■ **YOUR ASSIGNMENT**: Where a line contains the word "function", copy that line from the records below.

>>>>

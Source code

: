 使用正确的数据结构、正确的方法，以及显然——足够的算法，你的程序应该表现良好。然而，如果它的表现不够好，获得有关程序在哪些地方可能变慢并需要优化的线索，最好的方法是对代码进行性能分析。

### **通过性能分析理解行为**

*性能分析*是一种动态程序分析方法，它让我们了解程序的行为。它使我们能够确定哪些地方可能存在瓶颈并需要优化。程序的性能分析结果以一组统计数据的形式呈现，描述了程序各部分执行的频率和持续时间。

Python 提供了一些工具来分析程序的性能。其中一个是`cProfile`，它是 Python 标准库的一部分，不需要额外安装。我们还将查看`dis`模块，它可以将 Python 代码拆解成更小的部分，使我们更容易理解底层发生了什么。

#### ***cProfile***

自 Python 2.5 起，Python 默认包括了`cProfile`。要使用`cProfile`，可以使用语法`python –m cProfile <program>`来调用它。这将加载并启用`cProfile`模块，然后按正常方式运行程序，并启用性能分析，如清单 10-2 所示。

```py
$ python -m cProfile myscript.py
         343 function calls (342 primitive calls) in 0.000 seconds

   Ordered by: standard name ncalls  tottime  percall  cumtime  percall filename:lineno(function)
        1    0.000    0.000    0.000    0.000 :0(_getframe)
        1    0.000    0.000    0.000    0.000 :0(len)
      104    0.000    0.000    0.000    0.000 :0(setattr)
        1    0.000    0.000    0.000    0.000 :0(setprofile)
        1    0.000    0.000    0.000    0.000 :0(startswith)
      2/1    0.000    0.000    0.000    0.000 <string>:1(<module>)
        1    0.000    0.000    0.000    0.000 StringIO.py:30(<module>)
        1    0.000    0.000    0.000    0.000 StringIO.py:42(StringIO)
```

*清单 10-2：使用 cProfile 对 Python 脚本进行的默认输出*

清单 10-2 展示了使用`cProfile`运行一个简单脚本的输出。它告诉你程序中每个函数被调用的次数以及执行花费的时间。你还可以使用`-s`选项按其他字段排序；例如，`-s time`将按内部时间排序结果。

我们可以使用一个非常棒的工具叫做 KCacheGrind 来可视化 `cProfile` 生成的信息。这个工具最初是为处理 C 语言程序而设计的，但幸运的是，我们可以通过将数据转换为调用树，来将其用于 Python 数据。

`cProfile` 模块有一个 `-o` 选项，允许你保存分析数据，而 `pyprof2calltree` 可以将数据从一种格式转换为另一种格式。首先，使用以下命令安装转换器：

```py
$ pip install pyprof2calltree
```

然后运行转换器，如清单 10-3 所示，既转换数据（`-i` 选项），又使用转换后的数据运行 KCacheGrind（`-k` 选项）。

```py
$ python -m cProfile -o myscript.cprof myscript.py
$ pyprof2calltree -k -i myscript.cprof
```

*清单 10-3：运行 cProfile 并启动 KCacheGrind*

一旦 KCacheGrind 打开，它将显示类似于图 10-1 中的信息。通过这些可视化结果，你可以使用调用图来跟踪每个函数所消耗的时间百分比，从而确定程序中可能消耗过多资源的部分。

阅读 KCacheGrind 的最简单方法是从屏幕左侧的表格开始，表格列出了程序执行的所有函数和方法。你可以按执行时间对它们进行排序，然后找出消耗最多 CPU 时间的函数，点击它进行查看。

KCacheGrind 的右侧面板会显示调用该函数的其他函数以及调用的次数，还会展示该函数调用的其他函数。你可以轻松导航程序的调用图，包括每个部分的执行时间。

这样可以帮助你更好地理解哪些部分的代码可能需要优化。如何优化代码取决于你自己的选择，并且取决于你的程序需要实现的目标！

<<<<

■ **ANSWER TO THIS TASK**:
         343 function calls (342 primitive calls) in 0.000 seconds
   Ordered by: standard name ncalls  tottime  percall  cumtime  percall filename:lineno(function)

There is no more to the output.